After five days, ILM attempts to shrink my-index-000001 from two shards to four shards. Because the shrink action cannot increase the number of shards, this operation fails and ILM moves my-index-000001 to the ERROR step.

You can use the ILM Explain API to get information about what went wrong:

resp = client.ilm.explain_lifecycle(
    index="my-index-000001",
)
print(resp)
response = client.ilm.explain_lifecycle(
  index: 'my-index-000001'
)
puts response
const response = await client.ilm.explainLifecycle({
  index: "my-index-000001",
});
console.log(response);
GET /my-index-000001/_ilm/explain

Which returns the following information:

{
  "indices" : {
    "my-index-000001" : {
      "index" : "my-index-000001",
      "managed" : true,
      "index_creation_date_millis" : 1541717265865,
      "time_since_index_creation": "5.1d",
      "policy" : "shrink-index",                
      "lifecycle_date_millis" : 1541717265865,
      "age": "5.1d",                            
      "phase" : "warm",                         
      "phase_time_millis" : 1541717272601,
      "action" : "shrink",                      
      "action_time_millis" : 1541717272601,
      "step" : "ERROR",                         
      "step_time_millis" : 1541717272688,
      "failed_step" : "shrink",                 
      "step_info" : {
        "type" : "illegal_argument_exception",  
        "reason" : "the number of target shards [4] must be less that the number of source shards [2]"
      },
      "phase_execution" : {
        "policy" : "shrink-index",
        "phase_definition" : {                  
          "min_age" : "5d",
          "actions" : {
            "shrink" : {
              "number_of_shards" : 4
            }
          }
        },
        "version" : 1,
        "modified_date_in_millis" : 1541717264230
      }
    }
  }
}

The policy being used to manage the index: shrink-index

The index age: 5.1 days

The phase the index is currently in: warm

The current action: shrink

The step the index is currently in: ERROR

The step that failed to execute: shrink

The type of error and a description of that error.

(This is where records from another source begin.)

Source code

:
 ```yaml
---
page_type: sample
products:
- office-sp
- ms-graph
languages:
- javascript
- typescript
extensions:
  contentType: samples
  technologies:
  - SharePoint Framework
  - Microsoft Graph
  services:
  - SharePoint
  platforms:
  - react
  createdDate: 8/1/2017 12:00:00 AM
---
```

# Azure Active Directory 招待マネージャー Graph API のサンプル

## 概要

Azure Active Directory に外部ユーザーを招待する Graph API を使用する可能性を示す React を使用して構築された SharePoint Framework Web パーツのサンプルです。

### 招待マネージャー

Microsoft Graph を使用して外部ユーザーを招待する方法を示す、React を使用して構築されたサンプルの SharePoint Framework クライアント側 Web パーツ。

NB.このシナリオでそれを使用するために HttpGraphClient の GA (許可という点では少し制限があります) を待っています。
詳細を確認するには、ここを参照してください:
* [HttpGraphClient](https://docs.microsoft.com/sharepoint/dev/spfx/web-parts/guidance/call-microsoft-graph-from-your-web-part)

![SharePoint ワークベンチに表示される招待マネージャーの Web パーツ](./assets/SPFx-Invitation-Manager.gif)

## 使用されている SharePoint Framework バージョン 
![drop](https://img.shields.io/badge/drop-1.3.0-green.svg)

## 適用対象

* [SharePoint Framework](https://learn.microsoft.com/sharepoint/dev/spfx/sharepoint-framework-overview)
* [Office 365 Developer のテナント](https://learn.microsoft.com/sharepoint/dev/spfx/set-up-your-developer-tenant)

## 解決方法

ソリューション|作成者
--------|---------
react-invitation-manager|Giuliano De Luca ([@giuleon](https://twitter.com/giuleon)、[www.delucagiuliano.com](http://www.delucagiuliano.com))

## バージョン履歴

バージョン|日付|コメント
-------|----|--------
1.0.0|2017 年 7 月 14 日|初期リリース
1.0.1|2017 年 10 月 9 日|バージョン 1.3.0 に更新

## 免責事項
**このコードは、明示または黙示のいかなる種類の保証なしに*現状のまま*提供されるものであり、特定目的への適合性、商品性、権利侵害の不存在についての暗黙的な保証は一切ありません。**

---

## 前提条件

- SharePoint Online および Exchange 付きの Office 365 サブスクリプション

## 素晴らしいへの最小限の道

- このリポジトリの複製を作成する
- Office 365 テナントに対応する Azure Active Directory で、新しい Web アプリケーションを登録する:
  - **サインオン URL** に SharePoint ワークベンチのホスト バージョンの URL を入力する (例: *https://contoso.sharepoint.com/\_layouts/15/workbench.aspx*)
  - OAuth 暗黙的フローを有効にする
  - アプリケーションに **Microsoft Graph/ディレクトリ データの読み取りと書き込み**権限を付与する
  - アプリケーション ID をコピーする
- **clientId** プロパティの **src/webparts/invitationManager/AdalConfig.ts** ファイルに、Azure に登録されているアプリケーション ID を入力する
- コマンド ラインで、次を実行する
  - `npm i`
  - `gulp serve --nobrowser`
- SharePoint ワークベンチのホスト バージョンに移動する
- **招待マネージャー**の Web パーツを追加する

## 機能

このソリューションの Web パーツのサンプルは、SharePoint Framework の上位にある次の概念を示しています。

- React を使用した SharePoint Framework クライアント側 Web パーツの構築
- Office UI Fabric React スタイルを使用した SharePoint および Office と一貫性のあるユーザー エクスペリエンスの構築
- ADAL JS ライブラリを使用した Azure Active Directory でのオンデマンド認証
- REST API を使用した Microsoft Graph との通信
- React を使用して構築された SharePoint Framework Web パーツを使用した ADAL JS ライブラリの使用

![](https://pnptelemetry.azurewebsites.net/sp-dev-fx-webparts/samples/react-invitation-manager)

The definition of the current phase from the shrink-index policy

To resolve this, you could update the policy to shrink the index to a single shard after 5 days:

resp = client.ilm.put_lifecycle(
    name="shrink-index",
    policy={
        "phases": {
            "warm": {
                "min_age": "5d",
                "actions": {
                    "shrink": {
                        "number_of_shards": 1
                    }
                }
            }
        }
    },
)
print(resp)
response = client.ilm.put_lifecycle(
  policy: 'shrink-index',
  body: {
    policy: {
      phases: {
        warm: {
          min_age: '5d',
          actions: {
            shrink: {
              number_of_shards: 1
            }
          }
        }
      }
    }
  }
)
puts response
const response = await client.ilm.putLifecycle({
  name: "shrink-index",
  policy: {
    phases: {
      warm: {
        min_age: "5d",
        actions: {
          shrink: {
            number_of_shards: 1,
          },
        },
      },
    },
  },
});
console.log(response);
PUT _ilm/policy/shrink-index
{
  "policy": {
    "phases": {
      "warm": {
        "min_age": "5d",
        "actions": {
          "shrink": {
            "number_of_shards": 1
          }
        }
      }
    }
  }
}

Retrying failed lifecycle policy steps

edit

Once you fix the problem that put an index in the ERROR step, you might need to explicitly tell ILM to retry the step:

resp = client.ilm.retry(
    index="my-index-000001",
)
print(resp)
const response = await client.ilm.retry({
  index: "my-index-000001",
});
console.log(response);
POST /my-index-000001/_ilm/retry

ILM subsequently attempts to re-run the step that failed. You can use the ILM Explain API to monitor the progress.

Common ILM setting issues

edit

How min_age is calculated

edit

When setting up an ILM policy or automating rollover with ILM, be aware that min_age can be relative to either the rollover time or the index creation time.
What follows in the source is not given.